Start of Block

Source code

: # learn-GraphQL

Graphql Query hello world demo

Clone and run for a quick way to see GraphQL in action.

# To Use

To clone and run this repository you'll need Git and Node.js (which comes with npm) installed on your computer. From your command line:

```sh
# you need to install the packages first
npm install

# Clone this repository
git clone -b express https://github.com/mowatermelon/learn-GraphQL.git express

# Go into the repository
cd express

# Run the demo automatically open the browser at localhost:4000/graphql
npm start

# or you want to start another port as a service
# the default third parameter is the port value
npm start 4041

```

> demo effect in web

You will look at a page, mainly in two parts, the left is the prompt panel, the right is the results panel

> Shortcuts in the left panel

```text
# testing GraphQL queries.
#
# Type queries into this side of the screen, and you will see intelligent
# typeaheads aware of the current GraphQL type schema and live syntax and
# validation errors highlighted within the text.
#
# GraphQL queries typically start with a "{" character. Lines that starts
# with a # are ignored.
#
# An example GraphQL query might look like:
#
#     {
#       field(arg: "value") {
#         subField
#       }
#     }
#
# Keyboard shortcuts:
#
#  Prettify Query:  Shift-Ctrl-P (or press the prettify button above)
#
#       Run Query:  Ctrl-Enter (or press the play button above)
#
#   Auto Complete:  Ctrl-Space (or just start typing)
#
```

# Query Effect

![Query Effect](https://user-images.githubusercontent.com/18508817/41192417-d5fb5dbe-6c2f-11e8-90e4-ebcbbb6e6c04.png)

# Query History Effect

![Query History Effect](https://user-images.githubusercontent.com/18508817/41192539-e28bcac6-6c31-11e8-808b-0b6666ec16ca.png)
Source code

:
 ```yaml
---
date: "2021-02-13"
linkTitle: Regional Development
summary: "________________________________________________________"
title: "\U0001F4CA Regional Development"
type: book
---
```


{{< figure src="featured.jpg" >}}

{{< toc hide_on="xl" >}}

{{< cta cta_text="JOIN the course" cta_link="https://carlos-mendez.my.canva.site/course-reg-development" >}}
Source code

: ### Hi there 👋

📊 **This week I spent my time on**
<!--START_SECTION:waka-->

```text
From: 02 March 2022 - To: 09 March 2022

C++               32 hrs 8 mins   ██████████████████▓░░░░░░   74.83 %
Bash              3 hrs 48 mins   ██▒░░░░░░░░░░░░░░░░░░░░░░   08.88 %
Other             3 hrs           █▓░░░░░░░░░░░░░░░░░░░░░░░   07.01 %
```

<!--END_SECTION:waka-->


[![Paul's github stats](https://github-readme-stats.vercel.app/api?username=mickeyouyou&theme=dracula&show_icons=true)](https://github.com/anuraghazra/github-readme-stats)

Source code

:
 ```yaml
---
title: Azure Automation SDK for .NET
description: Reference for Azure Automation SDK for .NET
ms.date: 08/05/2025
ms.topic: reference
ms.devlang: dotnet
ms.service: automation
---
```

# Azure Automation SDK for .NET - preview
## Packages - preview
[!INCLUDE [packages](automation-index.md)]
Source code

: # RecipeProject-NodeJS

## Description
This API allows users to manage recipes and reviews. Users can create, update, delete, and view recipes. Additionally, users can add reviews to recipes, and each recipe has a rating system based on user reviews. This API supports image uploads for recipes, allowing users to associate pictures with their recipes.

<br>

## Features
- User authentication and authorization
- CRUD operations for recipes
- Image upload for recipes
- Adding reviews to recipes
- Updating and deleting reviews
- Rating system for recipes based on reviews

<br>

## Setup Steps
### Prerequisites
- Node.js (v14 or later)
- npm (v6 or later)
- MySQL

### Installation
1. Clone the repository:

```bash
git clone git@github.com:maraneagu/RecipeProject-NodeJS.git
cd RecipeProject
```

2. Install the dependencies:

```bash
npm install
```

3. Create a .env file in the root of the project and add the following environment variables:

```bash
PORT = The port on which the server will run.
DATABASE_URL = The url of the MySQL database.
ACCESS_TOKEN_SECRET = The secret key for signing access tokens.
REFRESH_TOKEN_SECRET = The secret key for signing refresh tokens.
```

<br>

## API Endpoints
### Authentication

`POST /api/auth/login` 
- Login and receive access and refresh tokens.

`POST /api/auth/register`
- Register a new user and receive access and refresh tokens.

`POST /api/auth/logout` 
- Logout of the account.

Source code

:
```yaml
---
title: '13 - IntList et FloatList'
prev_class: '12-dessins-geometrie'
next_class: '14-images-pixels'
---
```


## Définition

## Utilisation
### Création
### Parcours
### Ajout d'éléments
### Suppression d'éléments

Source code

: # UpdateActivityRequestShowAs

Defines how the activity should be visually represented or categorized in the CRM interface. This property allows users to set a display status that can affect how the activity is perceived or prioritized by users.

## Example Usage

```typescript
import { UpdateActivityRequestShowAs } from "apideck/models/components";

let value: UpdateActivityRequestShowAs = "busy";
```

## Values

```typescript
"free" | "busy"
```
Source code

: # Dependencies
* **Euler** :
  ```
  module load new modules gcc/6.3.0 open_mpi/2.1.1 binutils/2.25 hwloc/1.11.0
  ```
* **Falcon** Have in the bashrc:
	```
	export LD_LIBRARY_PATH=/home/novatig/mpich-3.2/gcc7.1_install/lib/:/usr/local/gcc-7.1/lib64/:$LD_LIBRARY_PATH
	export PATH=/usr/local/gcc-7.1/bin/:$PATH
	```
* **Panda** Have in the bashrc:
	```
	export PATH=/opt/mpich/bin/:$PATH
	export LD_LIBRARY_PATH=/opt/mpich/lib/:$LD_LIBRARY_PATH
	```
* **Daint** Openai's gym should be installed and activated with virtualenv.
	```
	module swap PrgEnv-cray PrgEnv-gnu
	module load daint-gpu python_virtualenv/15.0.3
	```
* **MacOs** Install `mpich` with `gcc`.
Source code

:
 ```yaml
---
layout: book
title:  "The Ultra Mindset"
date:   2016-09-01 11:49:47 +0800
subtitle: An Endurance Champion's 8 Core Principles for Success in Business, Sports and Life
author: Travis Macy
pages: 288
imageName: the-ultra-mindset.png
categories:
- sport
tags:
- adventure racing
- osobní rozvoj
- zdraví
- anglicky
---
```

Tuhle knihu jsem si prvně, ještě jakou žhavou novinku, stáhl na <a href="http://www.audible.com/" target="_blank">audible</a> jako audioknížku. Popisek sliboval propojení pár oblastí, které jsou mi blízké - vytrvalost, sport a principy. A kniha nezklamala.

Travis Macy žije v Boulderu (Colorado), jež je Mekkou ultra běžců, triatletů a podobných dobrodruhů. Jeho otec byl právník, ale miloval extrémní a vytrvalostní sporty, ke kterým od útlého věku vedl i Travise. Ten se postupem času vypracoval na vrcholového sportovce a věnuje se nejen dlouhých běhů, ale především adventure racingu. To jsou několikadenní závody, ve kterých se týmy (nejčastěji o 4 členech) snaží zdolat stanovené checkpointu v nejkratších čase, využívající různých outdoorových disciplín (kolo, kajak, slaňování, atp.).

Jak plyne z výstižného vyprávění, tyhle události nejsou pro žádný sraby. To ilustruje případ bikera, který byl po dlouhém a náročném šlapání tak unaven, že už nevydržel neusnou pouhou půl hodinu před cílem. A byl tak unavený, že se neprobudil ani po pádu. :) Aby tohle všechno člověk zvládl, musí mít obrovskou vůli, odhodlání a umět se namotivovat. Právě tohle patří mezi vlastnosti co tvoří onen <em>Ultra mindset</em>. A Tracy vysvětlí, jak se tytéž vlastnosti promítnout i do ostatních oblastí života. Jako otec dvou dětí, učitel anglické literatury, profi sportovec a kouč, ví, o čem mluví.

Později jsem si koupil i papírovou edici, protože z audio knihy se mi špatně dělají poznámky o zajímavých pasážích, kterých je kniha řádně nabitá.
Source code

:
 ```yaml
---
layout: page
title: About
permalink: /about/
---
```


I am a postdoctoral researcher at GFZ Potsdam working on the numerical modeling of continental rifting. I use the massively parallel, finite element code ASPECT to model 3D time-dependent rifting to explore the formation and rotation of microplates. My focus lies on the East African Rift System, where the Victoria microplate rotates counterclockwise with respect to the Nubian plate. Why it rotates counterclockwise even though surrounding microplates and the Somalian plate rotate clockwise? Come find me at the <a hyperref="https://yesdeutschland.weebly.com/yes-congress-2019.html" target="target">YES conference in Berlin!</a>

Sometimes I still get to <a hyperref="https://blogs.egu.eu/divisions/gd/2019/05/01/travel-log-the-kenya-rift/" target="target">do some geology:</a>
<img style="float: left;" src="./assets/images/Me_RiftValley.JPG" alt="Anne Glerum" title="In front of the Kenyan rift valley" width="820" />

End of Block

• _What is needed_:
Could you filter the entries above for lines holding the string "panel" and copy them?

• _Answer to this problem_:
You will look at a page, mainly in two parts, the left is the prompt panel, the right is the results panel
> Shortcuts in the left panel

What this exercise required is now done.